By default this uses a CelebA checkpoint (for generating/editing faces), but also has an imagenet checkpoint that can be loaded by specifying vqgan_config and vqgan_checkpoint when instantiating VQGAN_CLIP.
Learning rate and iterations can be set by modifying vqgan_clip.lr and vqgan_clip.iterations .
You can edit images by passing image_path
to the generate function.
See the generate function's docstring to learn more about how to format prompts.

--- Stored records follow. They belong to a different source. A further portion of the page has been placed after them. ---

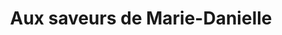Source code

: ---
title: "Aux saveurs de Marie-Danielle"
url: /chooz/aux-saveurs-de-marie-danielle/
shop: boulangerie
---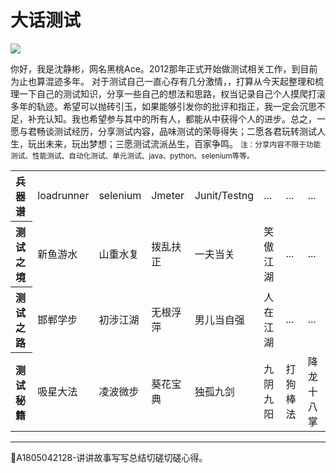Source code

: # 大话测试

![](https://shen89s.github.io/resFiles/r2/大话测试.jpg)

你好，我是沈静彬，网名黑桃Ace。2012那年正式开始做测试相关工作，到目前为止也算混迹多年。
对于测试自己一直心存有几分激情，，打算从今天起整理和梳理一下自己的测试知识，分享一些自己的想法和思路，权当记录自己个人摸爬打滚多年的轨迹。希望可以抛砖引玉，如果能够引发你的批评和指正，我一定会沉思不足，补充认知。我也希望参与其中的所有人，都能从中获得个人的进步。总之，一愿与君畅谈测试经历，分享测试内容，品味测试的荣辱得失；二愿各君玩转测试人生，玩出未来，玩出梦想；三愿测试流派丛生，百家争鸣。
<small>注：分享内容不限于功能测试、性能测试、自动化测试、单元测试、java、python、selenium等等。</small>

<table>
	<tr>
		<th align="left">兵 器 谱</th>
		<td align="left">loadrunner</td>
		<td align="left">selenium</td>
		<td align="left">Jmeter</td>
		<td align="left">Junit/Testng</td>
		<td align="left">...</td>
		<td align="left">...</td>
		<td align="left">...</td>
	</tr>
	<tr>
		<th align="left">测试之境</th>
		<td>新鱼游水</td>
		<td>山重水复</td>
		<td>拨乱扶正</td>
		<td>一夫当关</td>
		<td>笑傲江湖</td>
		<td>...</td>
		<td>...</td>
	</tr>
	<tr>
		<th align="left">测试之路</th>
		<td>邯郸学步</td>
		<td>初涉江湖</td>
		<td>无根浮萍</td>
		<td>男儿当自强</td>
		<td>人在江湖</td>
		<td>...</td>
		<td>...</td>
	</tr>
	<tr>
		<th align="left">测试秘籍</th>
		<td>吸星大法</td>
		<td>凌波微步</td>
		<td>葵花宝典</td>
		<td>独孤九剑</td>
		<td>九阴九阳</td>
		<td>打狗棒法</td>
		<td>降龙十八掌</td>
	</tr>
</table>


* * *
:bell:A1805042128-讲讲故事写写总结切磋切磋心得。

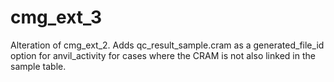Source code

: # cmg_ext_3
Alteration of cmg_ext_2. Adds qc_result_sample.cram as a generated_file_id option for anvil_activity for cases where the CRAM is not also linked in the sample table.
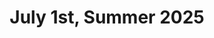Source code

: ---
title: July 1st, Summer 2025
layout: post
notes: https://docs.google.com/document/d/1mQLbRErqSXyAw3JDZim2GIchkBujBNC47C-alZHGvso
categories: Meetings
---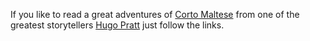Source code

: If you like to read a great adventures of [Corto Maltese](http://euro.idwpublishing.com/catalog/corto/) from one of the greatest storytellers [Hugo Pratt](https://en.wikipedia.org/wiki/Hugo_Pratt) just follow the links.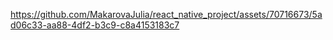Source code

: 





https://github.com/MakarovaJulia/react_native_project/assets/70716673/5ad06c33-aa88-4df2-b3c9-c8a4153183c7

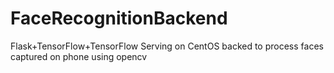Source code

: # FaceRecognitionBackend
Flask+TensorFlow+TensorFlow Serving on CentOS backed to process faces captured on phone using opencv
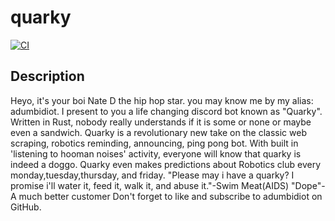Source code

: # quarky
[![CI](https://github.com/adumbidiot/quarky/actions/workflows/CI.yaml/badge.svg)](https://github.com/adumbidiot/quarky/actions/workflows/CI.yaml)

## Description
Heyo, it's your boi Nate D the hip hop star. you may know me by my alias: adumbidiot. I present to you a life changing discord bot known as "Quarky". 
Written in Rust, nobody really understands if it is some or none or maybe even a sandwich.
Quarky is a revolutionary new take on the classic web scraping, robotics reminding, announcing, ping pong bot. With built in 'listening to hooman noises' activity, everyone will know that quarky is indeed a doggo.
Quarky even makes predictions about Robotics club every monday,tuesday,thursday, and friday.
"Please may i have a quarky? I promise i'll water it, feed it, walk it, and abuse it."-Swim Meat(AIDS)
"Dope"-A much better customer
Don't forget to like and subscribe to adumbidiot on GitHub.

The easiest way to test this out is by using the Colab demo
To install locally:
- Clone this repo
- Install git-lfs (ubuntu: sudo apt-get install git-lfs , MacOS: brew install git-lfs)
In the root of the repo run:
conda create -n vqganclip python=3.8
conda activate vqganclip
git lfs install
git submodule init
git submodule update --init --recursive
pip install -r requirements.txt
cd model_checkpoints && git pull origin main
from VQGAN_CLIP import VQGAN_CLIP
vqgan_clip = VQGAN_CLIP()
vqgan_clip.generate("a picture of a smiling woman")
from VQGAN_CLIP import VQGAN_CLIP
vqgan_clip = VQGAN_CLIP()
vqgan_clip.generate("a picture of a smiling woman",
image_path="sad_woman.jpg")
vqgan_clip.make_animation()
- Positive and negative prompts
- Multiple prompts
- Prompt Weights
- Creating GIF animations of the transformations
- Wandb logging